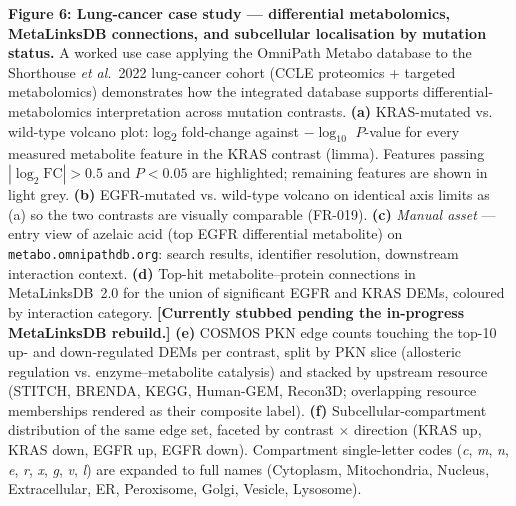 \textbf{Figure 6: Lung-cancer case study --- differential metabolomics, MetaLinksDB connections, and subcellular localisation by mutation status.}
A worked use case applying the OmniPath Metabo database to the Shorthouse \emph{et al.}\ 2022 lung-cancer cohort (CCLE proteomics + targeted metabolomics) demonstrates how the integrated database supports differential-metabolomics interpretation across mutation contrasts.
\textbf{(a)} KRAS-mutated vs. wild-type volcano plot: log\textsubscript{2} fold-change against $-\log_{10}$ $P$-value for every measured metabolite feature in the KRAS contrast (limma).
Features passing $|\log_2 \text{FC}| > 0.5$ and $P < 0.05$ are highlighted; remaining features are shown in light grey.
\textbf{(b)} EGFR-mutated vs. wild-type volcano on identical axis limits as (a) so the two contrasts are visually comparable (FR-019).
\textbf{(c)} \emph{Manual asset} --- entry view of azelaic acid (top EGFR differential metabolite) on \texttt{metabo.omnipathdb.org}: search results, identifier resolution, downstream interaction context.
\textbf{(d)} Top-hit metabolite--protein connections in MetaLinksDB~2.0 for the union of significant EGFR and KRAS DEMs, coloured by interaction category.
\textbf{[Currently stubbed pending the in-progress MetaLinksDB rebuild.]}
\textbf{(e)} COSMOS PKN edge counts touching the top-10 up- and down-regulated DEMs per contrast, split by PKN slice (allosteric regulation vs. enzyme--metabolite catalysis) and stacked by upstream resource (STITCH, BRENDA, KEGG, Human-GEM, Recon3D; overlapping resource memberships rendered as their composite label).
\textbf{(f)} Subcellular-compartment distribution of the same edge set, faceted by contrast $\times$ direction (KRAS up, KRAS down, EGFR up, EGFR down).
Compartment single-letter codes (\textit{c}, \textit{m}, \textit{n}, \textit{e}, \textit{r}, \textit{x}, \textit{g}, \textit{v}, \textit{l}) are expanded to full names (Cytoplasm, Mitochondria, Nucleus, Extracellular, ER, Peroxisome, Golgi, Vesicle, Lysosome).
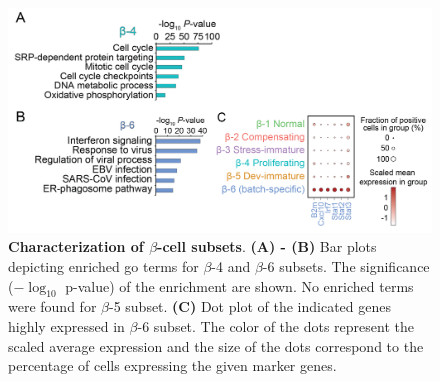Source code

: \begin{figure}[H]
\centering
\vspace{110pt}
\includegraphics[width=\linewidth]{Appendix2/Fig/F3-1-v2-01.png}
\caption[Characterization of $\beta$-cell subsets]{\textbf{Characterization of $\beta$-cell subsets}. \textbf{(A) - (B)} Bar plots depicting enriched \gls{go} terms for $\beta$-4  and $\beta$-6 subsets. The significance ($-\log_{10}$ p-value) of the enrichment are shown. No enriched terms were found for $\beta$-5 subset. \textbf{(C)} Dot plot of the indicated genes highly expressed in $\beta$-6 subset. The color of the dots represent the scaled average expression and the size of the dots correspond to the percentage of cells expressing the given marker genes.}
\label{fig:app_chp3_betasubsets}
\end{figure}



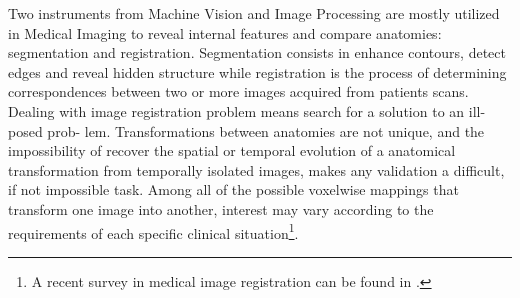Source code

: Two instruments from Machine Vision and Image Processing are mostly utilized in Medical Imaging to reveal internal features and compare anatomies: segmentation and registration. Segmentation consists in enhance contours, detect edges and reveal hidden structure while registration is the process of determining correspondences between two or more images acquired from patients scans.\\
Dealing with image registration problem means search for a solution to an ill-posed prob- lem. Transformations between anatomies are not unique, and the impossibility of recover the spatial or temporal evolution of a anatomical transformation from temporally isolated images, makes any validation a difficult, if not impossible task. Among all of the possible voxelwise mappings that transform one image into another, interest may vary according to the requirements of each specific clinical situation\footnote{A recent survey in medical image registration can be found in \cite{Sotiras:survey:13}.}.\\
%
%
%
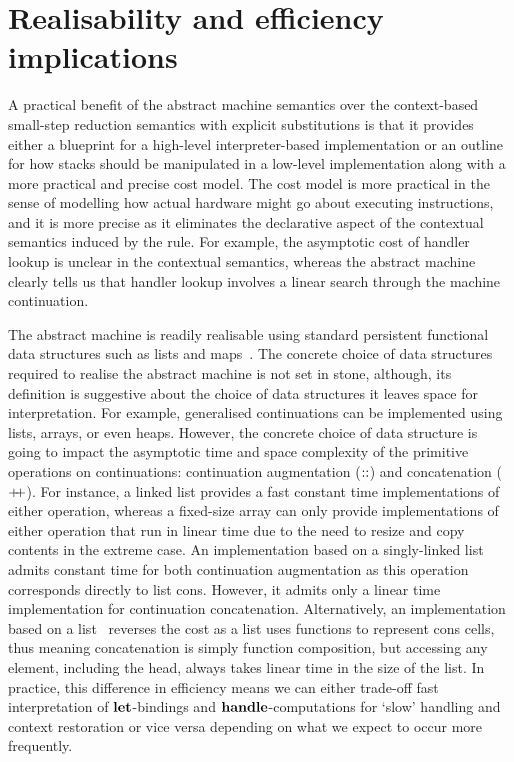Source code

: \documentclass[12pt,phd,lfcs,twoside,openright,logo,leftchapter,normalheadings]{infthesis}
\theoremstyle{plain}
\theoremstyle{definition}
\begin{document}
\section{Realisability and efficiency implications}
\label{subsec:machine-realisability}

A practical benefit of the abstract machine semantics over the
context-based small-step reduction semantics with explicit
substitutions is that it provides either a blueprint for a high-level
interpreter-based implementation or an outline for how stacks should
be manipulated in a low-level implementation along with a more
practical and precise cost model. The cost model is more practical in
the sense of modelling how actual hardware might go about executing
instructions, and it is more precise as it eliminates the declarative
aspect of the contextual semantics induced by the 
rule. For example, the asymptotic cost of handler lookup is unclear in
the contextual semantics, whereas the abstract machine clearly tells
us that handler lookup involves a linear search through the machine
continuation.

The abstract machine is readily realisable using standard persistent
functional data structures such as lists and
maps~\cite{Okasaki99}. The concrete choice of data structures required
to realise the abstract machine is not set in stone, although, its
definition is suggestive about the choice of data structures it leaves
space for interpretation.
%
For example, generalised continuations can be implemented using lists,
arrays, or even heaps. However, the concrete choice of data structure
is going to impact the asymptotic time and space complexity of the
primitive operations on continuations: continuation augmentation
($::$) and concatenation ($\mathbin{+\!\!+}$).
%
For instance, a linked list provides a fast constant time
implementations of either operation, whereas a fixed-size array can
only provide implementations of either operation that run in linear
time due to the need to resize and copy contents in the extreme case.
%
An implementation based on a singly-linked list admits constant time
for both continuation augmentation as this operation corresponds
directly to list cons. However, it admits only a linear time
implementation for continuation concatenation. Alternatively, an
implementation based on a \citeauthor{Hughes86} list~\cite{Hughes86}
reverses the cost as a \citeauthor{Hughes86} list uses functions to
represent cons cells, thus meaning concatenation is simply function
composition, but accessing any element, including the head, always
takes linear time in the size of the list. In practice, this
difference in efficiency means we can either trade-off fast
interpretation of $\mathbf{let}$-bindings and $\mathbf{handle}$-computations for
`slow' handling and context restoration or vice versa depending on
what we expect to occur more frequently.
\end{document}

══════

- [Task instructions]
Go through the data and copy every line that includes "theoremstyle".

- [Response area]
\theoremstyle{plain}
\theoremstyle{definition}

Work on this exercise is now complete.